(Source texts of formatted documents)
§

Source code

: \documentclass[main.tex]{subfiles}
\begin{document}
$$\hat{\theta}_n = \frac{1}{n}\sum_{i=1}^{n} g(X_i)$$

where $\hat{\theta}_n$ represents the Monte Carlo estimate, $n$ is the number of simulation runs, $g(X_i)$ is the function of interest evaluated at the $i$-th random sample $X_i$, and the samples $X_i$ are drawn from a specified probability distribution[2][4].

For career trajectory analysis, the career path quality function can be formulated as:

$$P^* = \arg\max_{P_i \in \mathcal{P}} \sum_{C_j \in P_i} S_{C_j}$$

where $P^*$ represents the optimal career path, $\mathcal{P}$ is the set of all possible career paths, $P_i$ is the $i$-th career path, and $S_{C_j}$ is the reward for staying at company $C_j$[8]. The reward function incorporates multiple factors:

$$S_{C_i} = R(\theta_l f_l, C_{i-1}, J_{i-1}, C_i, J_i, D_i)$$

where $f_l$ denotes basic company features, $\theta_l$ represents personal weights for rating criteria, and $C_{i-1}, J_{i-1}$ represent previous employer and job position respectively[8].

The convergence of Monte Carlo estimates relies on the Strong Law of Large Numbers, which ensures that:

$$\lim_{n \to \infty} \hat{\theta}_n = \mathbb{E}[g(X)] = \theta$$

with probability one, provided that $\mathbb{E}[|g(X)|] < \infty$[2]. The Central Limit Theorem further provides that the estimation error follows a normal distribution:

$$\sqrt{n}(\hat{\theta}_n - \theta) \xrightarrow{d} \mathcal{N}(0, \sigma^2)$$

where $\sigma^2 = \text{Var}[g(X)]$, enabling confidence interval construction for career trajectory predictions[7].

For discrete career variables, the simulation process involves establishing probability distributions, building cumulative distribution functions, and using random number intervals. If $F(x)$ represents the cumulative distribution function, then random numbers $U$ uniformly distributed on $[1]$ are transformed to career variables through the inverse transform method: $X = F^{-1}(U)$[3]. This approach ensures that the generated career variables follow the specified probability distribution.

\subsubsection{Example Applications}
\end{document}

§

TASK GOAL: Across the entries above, find each line with the word "sigma" and please copy it out.

TASK OUTPUT:
$$\sqrt{n}(\hat{\theta}_n - \theta) \xrightarrow{d} \mathcal{N}(0, \sigma^2)$$
where $\sigma^2 = \text{Var}[g(X)]$, enabling confidence interval construction for career trajectory predictions[7].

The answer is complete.